The symmetric (or shared everything) data access model is used by VMS clusters. In this model, the same workload is distributed across multiple server systems, executing in parallel. Concurrent access to shared disks is managed by a distributed lock manager. While the symmetric data access model may have benefits for future versions of Digital Clusters for Windows NT, it is not supported in the current version.
The specific events associated with failover, and total time for failover, depend on what type of failover is occurring. There are two types of failovers:
The following activities take place in the event of a failover:
Detection time for an involuntary failover begins when the two FMs lose communication with each other or realize too many errors are being logged against a disk. During normal cluster operation, a network connection with a “keep-alive” protocol is established between the two Failover Managers. In the event that communications are lost between the servers, the initial failover detection time is the amount of time that an FM will wait to re-establish network connection with the other FM, before assuming the other has failed and initiating a failover. Although this network communication time-out may be set as low as one second, the default setting is 30 seconds. Setting this time interval very low may risk false or premature failovers. SCSI failures are detected by accumulated I/O errors, either after users access the disk or as a result of the cluster software’s periodic test of the disk.
When evaluating overall failover performance and time-out settings, a tradeoff is made between fast failover times and cluster stability. The default parameters of network communication time-out, stabilization period, and SCSI bus arbitration, are set conservatively so that cluster software can make “wise” decisions about the need for failover. They can be set to shorter times to get a quicker failover, but the cluster resources may be subject to unnecessary migrations. For example, if a network connection time-out is lowered below a threshold where a busy server will have difficulty responding within the allotted time, then the cluster may be more subject to a spurious failover than if time-outs were left at higher settings.
Digital Clusters for Windows NT provides high availability for two types of failover objects: cluster services (for example, database applications) and cluster resources (for example, network shares). In the event of a failure in the primary server, cluster software will automatically provide the same resource to end-user clients using a backup path—the secondary server—to provide the resource or service. This transparent relocation of the failover object is called failover. This failover model is extensible in the sense that new failover objects may be added in the future—for example, printers, TCP/IP addresses, or customer-defined objects.
To flexibly define and manage failover objects, the system administrator creates logical groups of cluster services and resources that are called failover groups. Resources in a failover group will move together; either they all are online or they are all offline. Resources in different failover groups move independently. Resources in a failover group are ordered such that more primitive services are started first when going online, and the order is reversed when going offline.

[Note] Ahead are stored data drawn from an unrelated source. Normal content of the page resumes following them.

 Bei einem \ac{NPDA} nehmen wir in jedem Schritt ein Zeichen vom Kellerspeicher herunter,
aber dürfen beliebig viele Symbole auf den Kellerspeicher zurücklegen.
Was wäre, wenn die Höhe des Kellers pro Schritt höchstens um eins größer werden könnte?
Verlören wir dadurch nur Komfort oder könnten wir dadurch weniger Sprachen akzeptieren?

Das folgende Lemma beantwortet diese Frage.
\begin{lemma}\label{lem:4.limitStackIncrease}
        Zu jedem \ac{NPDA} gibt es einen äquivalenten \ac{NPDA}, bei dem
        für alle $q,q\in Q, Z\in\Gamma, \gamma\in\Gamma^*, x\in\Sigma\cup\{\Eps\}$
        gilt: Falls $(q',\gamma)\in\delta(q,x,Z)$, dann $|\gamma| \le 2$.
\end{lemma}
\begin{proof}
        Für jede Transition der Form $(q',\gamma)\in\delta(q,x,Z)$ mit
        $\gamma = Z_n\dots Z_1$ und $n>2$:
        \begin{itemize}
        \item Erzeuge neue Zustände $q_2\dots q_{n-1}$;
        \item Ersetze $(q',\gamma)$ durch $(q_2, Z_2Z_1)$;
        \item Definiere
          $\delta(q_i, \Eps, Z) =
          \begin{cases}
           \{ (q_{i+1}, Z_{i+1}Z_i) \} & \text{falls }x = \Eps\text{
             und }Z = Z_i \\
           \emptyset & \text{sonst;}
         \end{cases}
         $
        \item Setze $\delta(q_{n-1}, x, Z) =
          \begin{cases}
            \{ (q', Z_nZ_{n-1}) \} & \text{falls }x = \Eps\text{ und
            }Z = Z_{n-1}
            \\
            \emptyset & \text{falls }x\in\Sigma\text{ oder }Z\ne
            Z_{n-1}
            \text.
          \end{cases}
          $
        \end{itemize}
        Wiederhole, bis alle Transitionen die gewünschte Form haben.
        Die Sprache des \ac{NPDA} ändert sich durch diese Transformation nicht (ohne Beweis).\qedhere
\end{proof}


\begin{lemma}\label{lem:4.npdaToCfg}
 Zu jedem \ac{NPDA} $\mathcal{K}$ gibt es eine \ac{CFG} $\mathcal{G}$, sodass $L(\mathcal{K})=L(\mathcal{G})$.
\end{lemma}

Failover groups are easily defined by the graphical cluster administrator tool. They tend to be a collection of storage devices and applications that are used together. For example, an SQLserver (the application) and the disks used to store the SQLserver database may be specified in the same failover group. A group can also be made up of one or more disks without an associated application, as in the case of file service failover. If the Failover Manager detects a software or system failure, the whole failover group will be failed over to the alternate system.

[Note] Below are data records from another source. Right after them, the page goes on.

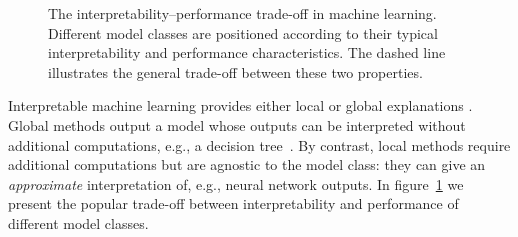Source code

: \begin{figure}
    \centering
    \caption{The interpretability–performance trade-off in machine learning. Different model classes are positioned according to their typical interpretability and performance characteristics. The dashed line illustrates the general trade-off between these two properties.}
    \label{fig:interpretability-performance-tradeoff}
\end{figure}
Interpretable machine learning provides either local or global explanations \cite{glanois-survey}.
Global methods output a model whose outputs can be interpreted without additional computations, e.g., a decision tree~\cite{breiman1984classification}. By contrast, local methods require additional computations but are agnostic to the model class: they can give an \textit{approximate} interpretation of, e.g., neural network outputs.
In figure~\ref{fig:interpretability-performance-tradeoff} we present the popular trade-off between interpretability and performance of different model classes.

Each failover group is associated with a failover policy that is defined by the system administrator using the cluster administrator tool. The ability to define failover policy for individual failover groups gives the system administrator more flexibility in workload balancing. Using the cluster administrator tool, the system administrator can define:
The administrator may determine that the cluster workload must be rebalanced—for example, a database application must be moved from one node to another because of changes in client service requirements. Rebalancing is easily accomplished through software reconfiguration of failover group policy for the cluster. The administrator can override the failover group policy by:
The “brains” of the cluster software is the Failover Manager (FM). The FM ensures that access to shared resources (such as disks on the shared SCSI bus[es]) is synchronized, identifies external or management events that may cause a failover, and executes appropriate failover policy for all failover groups. The Failover Managers running on both nodes in a cluster are synchronized through message-passing communications.

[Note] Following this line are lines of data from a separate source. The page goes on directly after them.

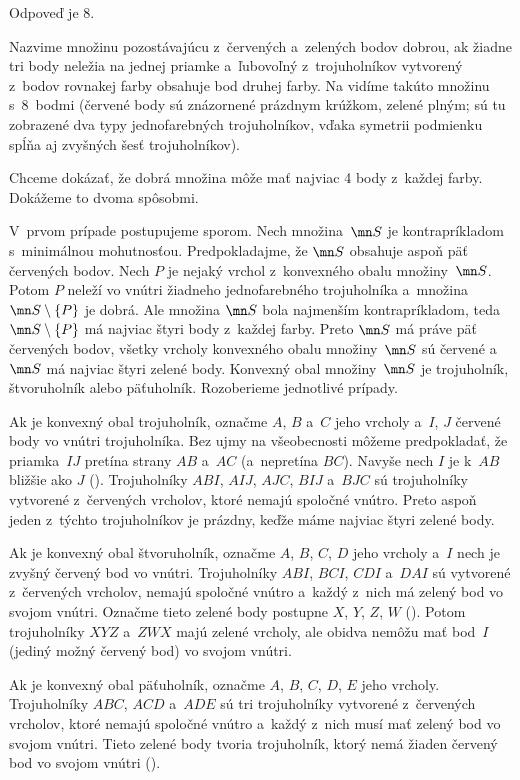 {%
Odpoveď je 8.

Nazvime množinu pozostávajúcu z~červených a~zelených bodov dobrou, ak žiadne tri body neležia na jednej priamke a~ľubovoľný z~trojuholníkov vytvorený z~bodov rovnakej farby obsahuje bod druhej farby. Na \obr{} vidíme takúto množinu s~8~bodmi (červené body sú znázornené prázdnym krúžkom, zelené plným; sú tu zobrazené dva typy jednofarebných trojuholníkov, vďaka symetrii podmienku spĺňa aj zvyšných šesť trojuholníkov).
%

Chceme dokázať, že dobrá množina môže mať najviac 4 body z~každej farby. Dokážeme to dvoma spôsobmi.

V~prvom prípade postupujeme sporom. Nech množina~$\mn S$ je kontrapríkladom s~minimálnou mohutnosťou. Predpokladajme, že $\mn S$ obsahuje aspoň päť červených bodov. Nech $P$ je nejaký vrchol z~konvexného obalu množiny~$\mn S$. Potom $P$ neleží vo vnútri žiadneho jednofarebného trojuholníka a~množina $\mn S \setminus \{P\}$ je dobrá. Ale množina $\mn S$ bola najmenším kontrapríkladom, teda  $\mn S \setminus \{P\}$ má najviac štyri body z~každej farby. Preto $\mn S$ má práve päť červených bodov, všetky vrcholy konvexného obalu množiny~$\mn S$ sú červené a~$\mn S$ má najviac štyri zelené body. Konvexný obal množiny~$\mn S$ je trojuholník, štvoruholník alebo päťuholník. Rozoberieme jednotlivé prípady.

Ak je konvexný obal trojuholník, označme $A$, $B$ a~$C$ jeho vrcholy a~$I$, $J$ červené body vo vnútri trojuholníka. Bez ujmy na všeobecnosti môžeme predpokladať, že priamka~$IJ$ pretína strany $AB$ a~$AC$ (a~nepretína $BC$). Navyše nech $I$ je k~$AB$ bližšie ako $J$ (\obr). Trojuholníky $ABI$, $AIJ$, $AJC$, $BIJ$ a~$BJC$ sú trojuholníky vytvorené z~červených vrcholov, ktoré nemajú spoločné vnútro. Preto aspoň jeden z~týchto trojuholníkov je prázdny, keďže máme najviac štyri zelené body.
%

Ak je konvexný obal štvoruholník, označme $A$, $B$, $C$, $D$ jeho vrcholy a~$I$ nech je zvyšný červený bod vo vnútri. Trojuholníky $ABI$, $BCI$, $CDI$ a~$DAI$ sú vytvorené z~červených vrcholov, nemajú spoločné vnútro a~každý z~nich má zelený bod vo svojom vnútri. Označme tieto zelené body postupne $X$, $Y$, $Z$, $W$ (\obr). Potom trojuholníky $XYZ$ a~$ZWX$ majú zelené vrcholy, ale obidva nemôžu mať bod~$I$ (jediný možný červený bod) vo svojom vnútri.
%

Ak je konvexný obal päťuholník, označme $A$, $B$, $C$, $D$, $E$ jeho vrcholy. Trojuholníky $ABC$, $ACD$
a~$ADE$ sú tri trojuholníky vytvorené z~červených vrcholov, ktoré nemajú spoločné vnútro a~každý z~nich musí mať zelený bod vo svojom vnútri. Tieto zelené body tvoria trojuholník, ktorý nemá žiaden červený bod vo svojom vnútri (\obr).
%

}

The Storage Shim Driver (SSD), is a small driver “wedged” in the SCSI I/O stack. It is a kernel mode component of Digital Clusters for Windows NT and uses standard Windows NT APIs. The SSD is a software switch that controls access to the disks on the shared SCSI buses. Its main goal is to ensure that the two clustered servers never access a disk at the same time. If there is any uncertainty about ownership of a disk, both SSDs will put the disk offline rather than risk its integrity.
All information about the state of the cluster, including disk ownership, failover objects, groups, and policies, is stored in the Cluster Failover Manager Database (CFMD), which is layered on top of the Windows NT registry. The CFMD implements transactional semantics for its data access operations to guarantee that both nodes in the cluster will always have consistent and synchronized views of key cluster data.
The cluster FMs on each cluster node communicate over the network in order to coordinate ownership of resources in the cluster. The secondary private Ethernet connection provides redundant communication in the cluster between FMs in order to make sure that the two cluster nodes can maintain communications. The enterprise network is used for cluster node communication where the private network has failed or no private network is installed. The secondary network is highly recommended to allow uninterrupted FM communication in the case of an overloaded or partitioned enterprise network.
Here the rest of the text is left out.